The Courier-Mail, April 09, 2010
AUTISM rates are at an all-time high in Queensland schoolchildren, with concerns over higher levels in mining and farming communities.
More than 2 per cent of state school students – nearly 10,000 – were classified last year as having autism spectrum disorder. Education Queensland believes it is the highest number ever to have been diagnosed with ASD in state schools.
It follows concerns the disorder is being overdiagnosed to gain funding for students whose real disability does not attract money under departmental guidelines.
Full coverage of the ASD spectrum, suburb by suburb in Saturday's Courier-Mail print edition
One pediatrician said some doctors felt forced to make an ASD diagnosis by parents and teachers desperate to gain more learning support for a child.
The official ASD rates range from one in 64 to one in 160 children, with one in 160 the most widely accepted figure in Australia. In state schools the rate is about one in 50.
For the first time, The Courier-Mail print edition can provide a breakdown of how many state school students have been diagnosed with ASD per postcode. The figures, released on Education Queensland's website for ASD approvals from January 1, 2007, to December 4, 2009, show Toowoomba, Bundaberg and Maryborough have the highest numbers.
But unusually high rates appear in Brisbane's southern outskirts and in regional areas on the Darling Downs.
Meanwhile, researchers have made potential links between mining and farming areas and higher levels of ASD.
International ASD authority and Brisbane-based psychologist Tony Attwood said it was acknowledged there was a higher incidence of ASD in the children of engineers.
"The mines employ engineers," he said.
"We would expect a higher level (in mining areas) because of the high levels of engineers in that area."
Dr Attwood said a higher level of ASD would be found among information technology workers and farmers.
John Wray, the Australian expert who co-wrote the report The Prevalence of Autism in Australia, said researchers had found early links with farming, and it was long believed there was a cluster in Silicon Valley in California.

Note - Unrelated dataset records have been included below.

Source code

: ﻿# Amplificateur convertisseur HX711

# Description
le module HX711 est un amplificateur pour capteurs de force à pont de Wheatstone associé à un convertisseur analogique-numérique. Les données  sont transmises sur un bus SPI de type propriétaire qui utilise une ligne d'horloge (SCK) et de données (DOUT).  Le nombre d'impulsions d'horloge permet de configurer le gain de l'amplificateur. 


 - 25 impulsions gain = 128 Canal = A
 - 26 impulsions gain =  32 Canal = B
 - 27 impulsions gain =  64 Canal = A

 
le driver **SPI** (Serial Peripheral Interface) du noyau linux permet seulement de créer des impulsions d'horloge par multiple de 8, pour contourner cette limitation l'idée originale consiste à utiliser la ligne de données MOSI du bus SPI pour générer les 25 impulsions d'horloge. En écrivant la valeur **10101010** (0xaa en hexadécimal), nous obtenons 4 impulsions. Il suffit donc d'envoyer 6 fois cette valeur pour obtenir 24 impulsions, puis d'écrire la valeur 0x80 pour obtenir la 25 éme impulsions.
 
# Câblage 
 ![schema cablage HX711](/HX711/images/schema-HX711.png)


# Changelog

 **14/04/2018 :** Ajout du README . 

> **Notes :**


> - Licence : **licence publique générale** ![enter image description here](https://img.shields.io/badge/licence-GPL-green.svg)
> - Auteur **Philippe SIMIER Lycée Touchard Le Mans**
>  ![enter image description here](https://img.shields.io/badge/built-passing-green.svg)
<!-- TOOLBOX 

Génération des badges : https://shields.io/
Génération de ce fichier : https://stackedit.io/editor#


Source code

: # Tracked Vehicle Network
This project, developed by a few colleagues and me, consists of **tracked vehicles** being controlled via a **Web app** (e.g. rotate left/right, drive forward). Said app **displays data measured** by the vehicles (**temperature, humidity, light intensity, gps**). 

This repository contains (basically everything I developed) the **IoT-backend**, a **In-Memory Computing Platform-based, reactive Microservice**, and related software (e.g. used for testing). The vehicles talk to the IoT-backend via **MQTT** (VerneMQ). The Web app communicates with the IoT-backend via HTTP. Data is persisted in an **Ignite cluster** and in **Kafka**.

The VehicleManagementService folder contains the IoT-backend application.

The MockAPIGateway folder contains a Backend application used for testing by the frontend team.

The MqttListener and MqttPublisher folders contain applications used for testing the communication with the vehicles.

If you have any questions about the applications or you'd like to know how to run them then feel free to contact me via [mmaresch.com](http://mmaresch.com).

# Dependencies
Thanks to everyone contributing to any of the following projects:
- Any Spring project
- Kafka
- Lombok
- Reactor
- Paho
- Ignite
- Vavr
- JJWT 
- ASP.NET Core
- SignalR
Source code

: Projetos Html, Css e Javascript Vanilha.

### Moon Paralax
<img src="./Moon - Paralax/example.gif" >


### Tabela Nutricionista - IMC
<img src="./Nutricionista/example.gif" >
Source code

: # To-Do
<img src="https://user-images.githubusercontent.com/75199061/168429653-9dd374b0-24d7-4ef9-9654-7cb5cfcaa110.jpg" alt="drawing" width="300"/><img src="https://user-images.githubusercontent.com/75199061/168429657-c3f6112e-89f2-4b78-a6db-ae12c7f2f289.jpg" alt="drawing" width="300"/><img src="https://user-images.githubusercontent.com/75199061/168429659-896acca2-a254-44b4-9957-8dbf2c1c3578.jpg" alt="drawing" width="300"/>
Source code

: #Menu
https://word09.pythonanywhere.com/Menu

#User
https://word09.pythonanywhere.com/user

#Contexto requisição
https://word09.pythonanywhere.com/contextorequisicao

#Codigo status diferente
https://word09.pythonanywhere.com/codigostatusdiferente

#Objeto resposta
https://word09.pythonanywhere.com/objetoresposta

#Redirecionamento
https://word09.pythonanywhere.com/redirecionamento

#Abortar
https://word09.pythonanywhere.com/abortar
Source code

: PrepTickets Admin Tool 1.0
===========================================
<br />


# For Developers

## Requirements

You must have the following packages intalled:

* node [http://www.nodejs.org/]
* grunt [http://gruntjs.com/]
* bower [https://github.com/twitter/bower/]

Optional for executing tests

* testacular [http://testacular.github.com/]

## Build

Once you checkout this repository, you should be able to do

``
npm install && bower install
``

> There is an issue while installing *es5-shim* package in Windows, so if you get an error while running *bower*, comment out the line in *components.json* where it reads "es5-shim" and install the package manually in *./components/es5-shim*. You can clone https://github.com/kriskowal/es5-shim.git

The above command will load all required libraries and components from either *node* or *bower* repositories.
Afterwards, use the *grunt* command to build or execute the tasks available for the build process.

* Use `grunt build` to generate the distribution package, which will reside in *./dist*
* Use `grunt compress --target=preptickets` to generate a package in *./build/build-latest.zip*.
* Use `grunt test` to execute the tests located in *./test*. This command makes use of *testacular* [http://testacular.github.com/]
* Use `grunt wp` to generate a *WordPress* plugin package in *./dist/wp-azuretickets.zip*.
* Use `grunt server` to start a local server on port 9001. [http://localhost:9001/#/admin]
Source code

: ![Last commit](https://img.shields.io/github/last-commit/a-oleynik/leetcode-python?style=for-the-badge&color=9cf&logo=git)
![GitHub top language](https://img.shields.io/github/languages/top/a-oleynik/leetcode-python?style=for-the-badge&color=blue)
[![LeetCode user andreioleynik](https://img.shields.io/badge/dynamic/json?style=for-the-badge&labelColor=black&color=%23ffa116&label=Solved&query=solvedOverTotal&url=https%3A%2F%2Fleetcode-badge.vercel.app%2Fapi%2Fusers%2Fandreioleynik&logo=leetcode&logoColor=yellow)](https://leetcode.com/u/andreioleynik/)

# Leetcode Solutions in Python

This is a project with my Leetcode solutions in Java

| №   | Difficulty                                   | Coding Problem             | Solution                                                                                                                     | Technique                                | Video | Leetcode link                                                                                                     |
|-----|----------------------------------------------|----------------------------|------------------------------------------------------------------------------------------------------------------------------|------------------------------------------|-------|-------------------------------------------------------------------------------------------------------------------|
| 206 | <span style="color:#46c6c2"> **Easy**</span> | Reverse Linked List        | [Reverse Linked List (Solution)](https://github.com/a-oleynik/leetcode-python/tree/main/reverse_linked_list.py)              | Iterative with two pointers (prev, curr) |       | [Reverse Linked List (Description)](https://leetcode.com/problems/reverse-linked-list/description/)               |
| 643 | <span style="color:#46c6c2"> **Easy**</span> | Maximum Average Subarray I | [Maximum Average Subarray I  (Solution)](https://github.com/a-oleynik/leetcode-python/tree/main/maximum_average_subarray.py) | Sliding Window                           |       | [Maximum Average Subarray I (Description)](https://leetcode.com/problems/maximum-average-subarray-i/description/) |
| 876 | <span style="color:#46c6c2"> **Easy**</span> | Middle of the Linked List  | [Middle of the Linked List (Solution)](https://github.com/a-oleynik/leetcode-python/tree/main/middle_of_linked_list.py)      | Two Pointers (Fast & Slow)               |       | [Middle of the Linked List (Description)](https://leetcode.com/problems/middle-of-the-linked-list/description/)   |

"There is a lot of ongoing work around ongoing possible environmental explanations," Dr Wray said. But over-diagnosis was "frankly the main matter under contention".
Brisbane pediatrician Catherine Skellern, who raised concerns about over-diagnosis in Queensland schools in a report in 2005, agreed with Dr Wray that Queensland's student statistics required investigation.
Dr Skellern said teachers and parents sometimes confused behavioural problems with ASD and pushed doctors for a diagnosis so their children could get funding.
"It really highlights that we need to revisit the issue of how students are supported within schools, and to question the validity of a medical model that is the sole basis to access special education support," she said.
A ministerial briefing by the Education Department acknowledges 1.8 per cent of students – or 8656 – were diagnosed with ASD as at December 22, 2009.
But the number did not include Year 12 because it was the end of a year.
The November figure released by the department shows 9978, or 2.05 per cent of last year's 484,615 students, had a verified ASD impairment.
EQ students services executive director Dr Graham Foster said the department was "not in the business of diagnosis".